Mason High School in southwest Ohio scheduled the event for April 23, but in response to a storm of protest, it fizzled out and died before it got off the ground, according to Cincinnati.com.
The idea was to give female students the option of wearing a hijab for the day, then set aside some time for discussion and reflection.
The event was sponsored by MHS’ Muslim Student Association, but an email promoting it came from MHS’ Student Activities Department. In her letter, McCarty-Stewart said that should not have happened.
The event was student-led rather than school-sponsored, she said, adding that MHS will put policies in place to ensure further communication from the school email account is limited to school-sponsored events.
But as word spread throughout the community, backlash to the event grew.
“My belief is wearing these hijabs represents the oppression of women and Sharia law,” former school board candidate Sharon Poe said.
“I do not recall ever getting an email announcing a Christian Cross Wearing day or a booth for information about the Christian persecution from Islamic terrorists. What happen to the argument of the separation of church and state?”

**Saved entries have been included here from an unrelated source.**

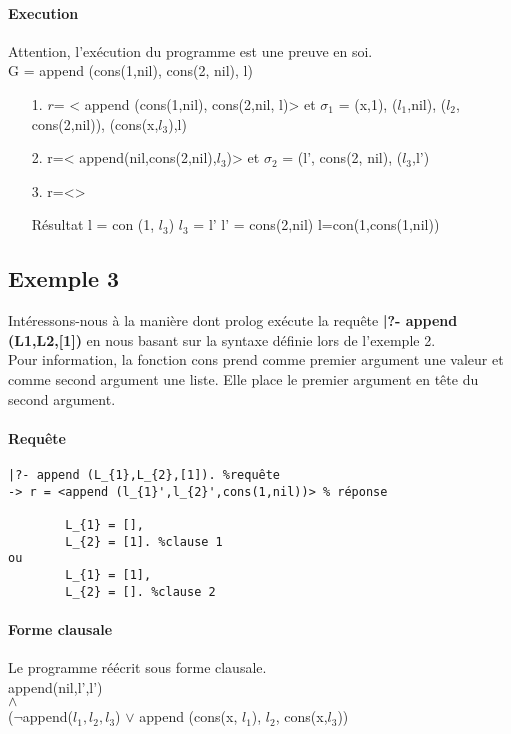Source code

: \paragraph{Execution}
Attention, l'exécution du programme est une preuve en soi.\\
G = append (cons(1,nil), cons(2, nil), l)
\begin{itemize}
\item[1.] 
		$r$= < append (cons(1,nil), cons(2,nil, l)> et
		$\sigma_1$ = {(x,1), ($l_1$,nil), ($l_2$, cons(2,nil)), (cons(x,$l_3$),l)}
\item[2.]
		r=< append(nil,cons(2,nil),$l_3$)> et
		$\sigma_2$ = { (l', cons(2, nil), ($l_3$,l') }
		
\item[3.]
		r=<>
		
\item[Résultat]
l = con (1, $l_3$)
$l_3$ = l'
l' = cons(2,nil)
l=con(1,cons(1,nil))


\end{itemize}

\subsection{Exemple 3}

Intéressons-nous à la manière dont prolog exécute la requête \textbf{|?- append (L1,L2,[1])} en nous basant sur la syntaxe définie lors de l'exemple 2.\\
Pour information, la fonction cons prend comme premier argument une valeur et comme second argument une liste. Elle place le premier argument en tête du second argument.\\

\paragraph{Requête}
\begin{verbatim} 
|?- append (L_{1},L_{2},[1]). %requête
-> r = <append (l_{1}',l_{2}',cons(1,nil))> % réponse

		L_{1} = [],
		L_{2} = [1]. %clause 1
ou		
		L_{1} = [1],
		L_{2} = []. %clause 2
\end{verbatim}

\paragraph{Forme clausale}
Le programme réécrit sous forme clausale.\\
append(nil,l',l')\\
$\land$\\
($\neg$append($l_{1},l_{2},l_{3}$)
$\vee$ append (cons(x, $l_{1}$), $l_{2}$, cons(x,$l_{3}$))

Twitter user Joe Wiesenfeld had a response to that question. He tweeted:
@DailyCaller Silly people. The constitution says nothing about the separation of mosque and state. #hajibdayinpublicschool
— Joe Wiesenfeld (@fazwiesenfeld) April 18, 2015
“The key there is, it’s student-led and student-driven,” school spokeswoman Tracey Carson said. “In this case, I think, honestly, where we messed up is because adults got too involved in this process.”

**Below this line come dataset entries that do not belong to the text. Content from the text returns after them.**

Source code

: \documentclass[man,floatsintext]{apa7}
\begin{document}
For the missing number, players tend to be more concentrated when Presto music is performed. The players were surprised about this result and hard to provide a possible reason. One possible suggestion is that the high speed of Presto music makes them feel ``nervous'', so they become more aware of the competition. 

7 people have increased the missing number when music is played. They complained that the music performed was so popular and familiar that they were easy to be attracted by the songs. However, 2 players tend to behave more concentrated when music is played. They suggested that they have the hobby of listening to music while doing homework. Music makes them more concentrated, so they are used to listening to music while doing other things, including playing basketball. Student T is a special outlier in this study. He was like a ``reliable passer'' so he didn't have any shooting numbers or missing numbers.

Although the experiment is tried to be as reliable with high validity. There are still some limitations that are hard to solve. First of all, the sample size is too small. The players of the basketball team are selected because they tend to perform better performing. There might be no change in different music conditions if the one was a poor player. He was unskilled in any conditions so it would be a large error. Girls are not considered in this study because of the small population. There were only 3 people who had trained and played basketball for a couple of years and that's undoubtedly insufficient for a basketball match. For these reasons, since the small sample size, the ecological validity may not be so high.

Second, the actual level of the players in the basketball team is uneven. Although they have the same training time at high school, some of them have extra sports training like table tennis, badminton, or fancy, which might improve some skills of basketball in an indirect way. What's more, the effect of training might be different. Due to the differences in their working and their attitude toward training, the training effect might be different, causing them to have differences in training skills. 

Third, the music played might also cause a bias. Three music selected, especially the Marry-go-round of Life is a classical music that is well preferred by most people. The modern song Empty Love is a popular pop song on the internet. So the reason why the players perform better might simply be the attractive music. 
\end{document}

She admitted that the school has a duty to allow students to practice religion of their choice, “but at the same time, we can’t promote religion,” school spokeswoman Tracey Carson said. “I think by us having the permission slip (for the Covered Girl event), by adults having sent the email, I think we crossed that line.”

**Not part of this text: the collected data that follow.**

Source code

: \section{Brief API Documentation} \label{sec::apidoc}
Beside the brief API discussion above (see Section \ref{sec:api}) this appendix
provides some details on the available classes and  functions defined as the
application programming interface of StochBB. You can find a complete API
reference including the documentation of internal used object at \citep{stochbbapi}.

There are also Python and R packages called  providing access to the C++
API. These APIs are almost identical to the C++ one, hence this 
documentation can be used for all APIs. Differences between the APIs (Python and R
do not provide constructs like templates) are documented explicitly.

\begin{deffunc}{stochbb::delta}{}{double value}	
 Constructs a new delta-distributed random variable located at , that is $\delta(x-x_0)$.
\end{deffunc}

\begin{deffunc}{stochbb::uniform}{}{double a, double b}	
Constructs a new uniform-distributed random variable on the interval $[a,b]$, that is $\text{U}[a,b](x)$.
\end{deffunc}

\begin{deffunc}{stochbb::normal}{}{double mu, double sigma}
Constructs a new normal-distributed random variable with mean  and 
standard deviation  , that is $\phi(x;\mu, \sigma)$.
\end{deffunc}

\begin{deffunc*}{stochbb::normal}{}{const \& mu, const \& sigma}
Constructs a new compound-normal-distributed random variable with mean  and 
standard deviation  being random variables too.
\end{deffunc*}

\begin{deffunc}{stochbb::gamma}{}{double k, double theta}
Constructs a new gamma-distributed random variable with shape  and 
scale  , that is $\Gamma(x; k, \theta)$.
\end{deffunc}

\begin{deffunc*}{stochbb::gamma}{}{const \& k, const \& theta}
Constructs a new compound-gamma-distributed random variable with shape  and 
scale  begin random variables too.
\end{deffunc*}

Principal Mindy McCarty-Stewart sent an apology Thursday to families in the district:
The event was meant to combat stereotypes students may face when wearing head coverings, but as the event spread beyond our school community, however, we received many strong messages that made me reconsider the event’s ability to meet its objectives.
I now realize that as adults we should have given our students better guidance. After much consideration and after talking with the student event organizers, we have canceled the event.
The event was open only to female students; there were no plans for the male students to “celebrate diversity.”